The Ket are thought to be the only survivors of an ancient nomadic people believed to have originally lived throughout central and southern Siberia. In the 1960s the Yugh people were distinguished as a separate though similar group. Today's Kets are the descendants of the tribes of fishermen and hunters of the Yenisey taiga, who adopted some of the cultural ways of those original Ket-speaking tribes of South Siberia. The earlier tribes engaged in hunting, fishing, and even reindeer breeding in the northern areas.
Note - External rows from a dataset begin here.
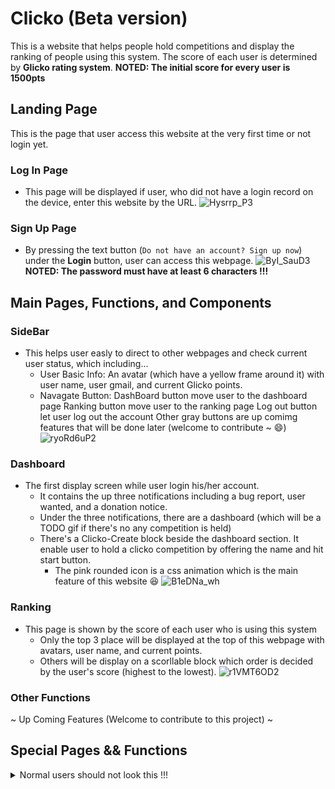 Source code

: # Clicko (Beta version)
This is a website that helps people hold competitions and display the ranking of people using this system. The score of each user is determined by **Glicko rating system**.
**NOTED: The initial score for every user is 1500pts**


## Landing Page
This is the page that user access this website at the very first time or not login yet.

### Log In Page
- This page will be displayed if user, who did not have a login record on the device, enter this website by the URL.
    ![Hysrrp_P3](https://github.com/whiteSHADOW1234/SimpleClicko/assets/91242001/dcf51d1b-9e7c-4b4e-b3bd-0d8ecd6b580a)
### Sign Up Page
- By pressing the text button (`Do not have an account? Sign up now`) under the **Login** button, user can access this webpage.
    ![ByI_SauD3](https://github.com/whiteSHADOW1234/SimpleClicko/assets/91242001/96c71c23-ed9f-4f83-8f07-214c9eb41941)
    **NOTED: The password must have at least 6 characters !!!**

## Main Pages, Functions, and Components

### SideBar
- This helps user easly to direct to other webpages and check current user status, which including...
    - User Basic Info:
        An avatar (which have a yellow frame around it) with user name, user gmail, and current Glicko points. 
    - Navagate Button:
        DashBoard button move user to the dashboard page
        Ranking button move user to the ranking page
        Log out button let user log out the account
        Other gray buttons are up comimg features that will be done later (welcome to contribute ~ :smile:)
    ![ryoRd6uP2](https://github.com/whiteSHADOW1234/SimpleClicko/assets/91242001/35614e74-a4f0-421b-8fc3-70e067f3aaee)

    


### Dashboard
- The first display screen while user login his/her account.
    - It contains the up three notifications including a bug report, user wanted, and a donation notice.
    - Under the three notifications, there are a dashboard (which will be a TODO gif if there's no any competition is held)
    - There's a Clicko-Create block beside the dashboard section. It enable user to hold a clicko competition by offering the name and hit start button. 
        - The pink rounded icon is a css animation which is the main feature of this website :laughing:
    ![B1eDNa_wh](https://github.com/whiteSHADOW1234/SimpleClicko/assets/91242001/86a28418-29b3-4c48-bcdd-af69d91a1dbe)


### Ranking
- This page is shown by the score of each user who is using this system
    - Only the top 3 place will be displayed at the top of this webpage with avatars, user name, and current points. 
    - Others will be display on a scorllable block which order is decided by the user's score (highest to the lowest).
    ![r1VMT6OD2](https://github.com/whiteSHADOW1234/SimpleClicko/assets/91242001/7b436cdc-5f5a-48d4-b700-fe290cffd106)


### Other Functions
~ Up Coming Features (Welcome to contribute to this project) ~


## Special Pages && Functions
<details>
<summary>Normal users should not look this !!!</summary>
Reset all the data except the basic user information can be triggered by tapping the username 100 times.
</details>
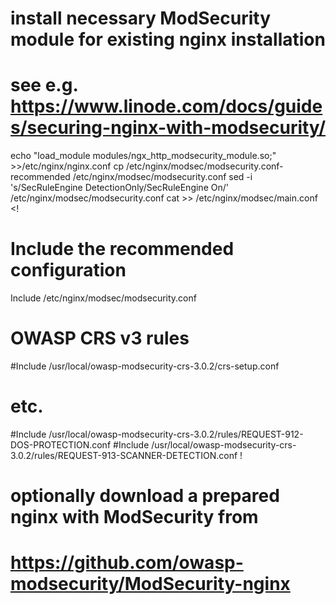 # install necessary ModSecurity module for existing nginx installation
# see e.g. https://www.linode.com/docs/guides/securing-nginx-with-modsecurity/
echo "load_module modules/ngx_http_modsecurity_module.so;" >>/etc/nginx/nginx.conf
cp /etc/nginx/modsec/modsecurity.conf-recommended /etc/nginx/modsec/modsecurity.conf
sed -i 's/SecRuleEngine DetectionOnly/SecRuleEngine On/' /etc/nginx/modsec/modsecurity.conf
cat >> /etc/nginx/modsec/main.conf <!
# Include the recommended configuration
Include /etc/nginx/modsec/modsecurity.conf
# OWASP CRS v3 rules
#Include /usr/local/owasp-modsecurity-crs-3.0.2/crs-setup.conf
# etc.
#Include /usr/local/owasp-modsecurity-crs-3.0.2/rules/REQUEST-912-DOS-PROTECTION.conf
#Include /usr/local/owasp-modsecurity-crs-3.0.2/rules/REQUEST-913-SCANNER-DETECTION.conf
!

# optionally download a prepared nginx with ModSecurity from
# https://github.com/owasp-modsecurity/ModSecurity-nginx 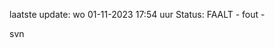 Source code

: laatste update: 
wo 01-11-2023 17:54   uur 
Status: FAALT - fout - 
<div class="service R">svn</div>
The Ket were incorporated into the Russian state in the 17th century. Their efforts to resist were futile as the Russians deported them to different places to break up their resistance. This also broke up their strictly organized patriarchal social system and their way of life disintegrated. The Ket people ran up huge debts with the Russians. Some died of famine, others of diseases imported from Europe. By the 19th century the Kets could no longer survive without food support from the Russian state.
In the 20th century, the Soviets forced collectivization upon the Ket. They were officially recognized as Kets in the 1930s when the Soviet Union started to implement the self-definition policy with respect to indigenous peoples. However, Ket traditions continued to be suppressed and self-initiative was discouraged. Collectivization was completed by the 1950s and the Russian lifestyle and language forced upon the Ket people.